▶ [THE PROBLEM]:
Only the lines from the one containing "- Document ingestion and text splitting" through the end of the data belong in the answer; reproduce them exactly.

[Saved data entries]
•••••

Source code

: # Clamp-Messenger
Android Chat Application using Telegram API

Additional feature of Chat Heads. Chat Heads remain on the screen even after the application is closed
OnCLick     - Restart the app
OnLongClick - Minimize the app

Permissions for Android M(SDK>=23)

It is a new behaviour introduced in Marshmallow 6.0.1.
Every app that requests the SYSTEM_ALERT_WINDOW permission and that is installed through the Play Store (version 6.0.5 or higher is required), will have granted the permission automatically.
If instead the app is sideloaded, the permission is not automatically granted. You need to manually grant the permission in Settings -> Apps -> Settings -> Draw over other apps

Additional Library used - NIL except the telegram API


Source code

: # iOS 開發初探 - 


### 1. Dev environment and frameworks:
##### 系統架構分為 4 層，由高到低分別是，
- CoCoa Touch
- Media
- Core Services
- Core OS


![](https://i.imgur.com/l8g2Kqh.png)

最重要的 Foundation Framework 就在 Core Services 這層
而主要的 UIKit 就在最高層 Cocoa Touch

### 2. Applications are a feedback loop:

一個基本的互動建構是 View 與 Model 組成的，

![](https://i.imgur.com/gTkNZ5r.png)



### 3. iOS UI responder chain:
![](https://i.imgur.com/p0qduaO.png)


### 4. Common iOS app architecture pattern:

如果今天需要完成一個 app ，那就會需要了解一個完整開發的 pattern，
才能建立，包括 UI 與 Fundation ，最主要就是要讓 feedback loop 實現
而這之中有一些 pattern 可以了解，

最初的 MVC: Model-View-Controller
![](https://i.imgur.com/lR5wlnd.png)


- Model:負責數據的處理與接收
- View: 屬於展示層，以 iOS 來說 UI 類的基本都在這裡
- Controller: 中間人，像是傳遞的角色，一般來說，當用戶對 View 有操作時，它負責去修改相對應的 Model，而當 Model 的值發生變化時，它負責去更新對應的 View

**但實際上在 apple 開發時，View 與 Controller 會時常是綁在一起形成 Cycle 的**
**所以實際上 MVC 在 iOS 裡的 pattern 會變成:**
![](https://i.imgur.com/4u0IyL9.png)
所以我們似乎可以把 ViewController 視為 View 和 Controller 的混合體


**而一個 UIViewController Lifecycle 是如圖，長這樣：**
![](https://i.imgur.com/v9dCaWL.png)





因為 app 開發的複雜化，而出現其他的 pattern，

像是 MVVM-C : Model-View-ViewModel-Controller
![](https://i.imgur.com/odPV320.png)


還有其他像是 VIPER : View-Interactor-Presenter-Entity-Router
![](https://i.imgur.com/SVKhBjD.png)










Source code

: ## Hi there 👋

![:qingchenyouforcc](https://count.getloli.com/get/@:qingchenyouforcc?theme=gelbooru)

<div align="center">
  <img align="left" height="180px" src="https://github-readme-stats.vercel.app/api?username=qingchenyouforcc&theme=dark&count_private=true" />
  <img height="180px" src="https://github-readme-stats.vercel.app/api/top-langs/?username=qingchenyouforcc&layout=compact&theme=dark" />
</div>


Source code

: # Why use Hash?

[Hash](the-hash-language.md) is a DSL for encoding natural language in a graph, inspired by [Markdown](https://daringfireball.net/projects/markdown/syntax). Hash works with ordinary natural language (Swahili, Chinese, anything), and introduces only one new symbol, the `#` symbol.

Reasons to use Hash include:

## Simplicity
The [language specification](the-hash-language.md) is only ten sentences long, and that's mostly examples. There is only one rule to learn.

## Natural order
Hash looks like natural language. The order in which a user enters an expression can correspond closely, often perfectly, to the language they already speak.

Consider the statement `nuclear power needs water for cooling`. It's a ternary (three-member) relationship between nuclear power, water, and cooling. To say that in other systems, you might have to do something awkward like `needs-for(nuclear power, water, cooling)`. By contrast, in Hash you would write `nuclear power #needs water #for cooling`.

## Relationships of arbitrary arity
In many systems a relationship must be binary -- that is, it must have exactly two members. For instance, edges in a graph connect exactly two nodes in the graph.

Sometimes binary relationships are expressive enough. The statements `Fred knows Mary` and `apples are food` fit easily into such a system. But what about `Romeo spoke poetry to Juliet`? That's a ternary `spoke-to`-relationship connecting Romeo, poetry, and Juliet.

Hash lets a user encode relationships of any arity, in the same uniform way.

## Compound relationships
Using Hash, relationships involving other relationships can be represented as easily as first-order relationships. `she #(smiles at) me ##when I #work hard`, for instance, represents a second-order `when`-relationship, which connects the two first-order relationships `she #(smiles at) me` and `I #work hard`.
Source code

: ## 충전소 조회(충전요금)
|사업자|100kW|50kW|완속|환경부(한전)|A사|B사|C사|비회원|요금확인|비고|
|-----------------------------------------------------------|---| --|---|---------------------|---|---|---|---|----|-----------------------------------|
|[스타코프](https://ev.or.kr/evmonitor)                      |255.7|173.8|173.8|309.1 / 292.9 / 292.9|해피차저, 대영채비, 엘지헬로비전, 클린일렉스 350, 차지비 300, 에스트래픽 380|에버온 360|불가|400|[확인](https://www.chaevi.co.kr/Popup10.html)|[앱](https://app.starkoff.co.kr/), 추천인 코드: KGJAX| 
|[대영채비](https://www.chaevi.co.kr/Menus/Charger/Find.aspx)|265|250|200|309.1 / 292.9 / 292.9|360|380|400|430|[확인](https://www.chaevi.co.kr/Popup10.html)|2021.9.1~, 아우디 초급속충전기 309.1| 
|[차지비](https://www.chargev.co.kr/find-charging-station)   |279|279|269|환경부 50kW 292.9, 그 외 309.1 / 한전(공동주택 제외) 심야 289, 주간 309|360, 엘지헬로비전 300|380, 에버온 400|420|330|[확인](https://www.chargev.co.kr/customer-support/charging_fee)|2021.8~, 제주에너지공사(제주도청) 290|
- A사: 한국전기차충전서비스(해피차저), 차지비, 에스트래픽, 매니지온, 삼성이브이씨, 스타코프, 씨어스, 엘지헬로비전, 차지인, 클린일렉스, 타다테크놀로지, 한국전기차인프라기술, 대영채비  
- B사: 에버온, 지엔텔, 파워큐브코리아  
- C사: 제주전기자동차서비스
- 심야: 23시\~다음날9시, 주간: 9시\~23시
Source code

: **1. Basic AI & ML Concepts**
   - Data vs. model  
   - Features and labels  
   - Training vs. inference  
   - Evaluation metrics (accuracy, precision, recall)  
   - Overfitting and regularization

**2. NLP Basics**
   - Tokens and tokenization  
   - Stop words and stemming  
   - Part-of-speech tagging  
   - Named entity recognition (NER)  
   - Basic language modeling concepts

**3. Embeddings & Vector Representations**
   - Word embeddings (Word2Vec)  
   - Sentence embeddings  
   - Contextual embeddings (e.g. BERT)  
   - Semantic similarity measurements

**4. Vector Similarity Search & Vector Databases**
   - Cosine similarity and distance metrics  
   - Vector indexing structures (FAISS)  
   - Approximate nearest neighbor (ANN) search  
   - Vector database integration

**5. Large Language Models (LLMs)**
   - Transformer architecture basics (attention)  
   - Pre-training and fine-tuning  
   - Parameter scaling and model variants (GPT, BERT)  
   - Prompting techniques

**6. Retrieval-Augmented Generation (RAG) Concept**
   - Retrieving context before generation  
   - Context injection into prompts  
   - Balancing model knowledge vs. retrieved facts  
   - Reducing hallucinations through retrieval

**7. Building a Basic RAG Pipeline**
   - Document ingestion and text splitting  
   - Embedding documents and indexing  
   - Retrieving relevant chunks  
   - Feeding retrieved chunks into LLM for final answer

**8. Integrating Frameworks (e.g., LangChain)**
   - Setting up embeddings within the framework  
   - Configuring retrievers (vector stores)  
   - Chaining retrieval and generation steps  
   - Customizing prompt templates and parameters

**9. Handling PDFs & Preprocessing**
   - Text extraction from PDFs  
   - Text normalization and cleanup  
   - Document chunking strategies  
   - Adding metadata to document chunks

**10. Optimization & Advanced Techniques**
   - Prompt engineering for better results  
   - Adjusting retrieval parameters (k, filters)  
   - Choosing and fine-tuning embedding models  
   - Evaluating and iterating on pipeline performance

•••••

▶ [RESPONSE TO THIS EXERCISE]:
   - Document ingestion and text splitting  
   - Embedding documents and indexing  
   - Retrieving relevant chunks  
   - Feeding retrieved chunks into LLM for final answer

**8. Integrating Frameworks (e.g., LangChain)**
   - Setting up embeddings within the framework  
   - Configuring retrievers (vector stores)  
   - Chaining retrieval and generation steps  
   - Customizing prompt templates and parameters

**9. Handling PDFs & Preprocessing**
   - Text extraction from PDFs  
   - Text normalization and cleanup  
   - Document chunking strategies  
   - Adding metadata to document chunks

**10. Optimization & Advanced Techniques**
   - Prompt engineering for better results  
   - Adjusting retrieval parameters (k, filters)  
   - Choosing and fine-tuning embedding models  
   - Evaluating and iterating on pipeline performance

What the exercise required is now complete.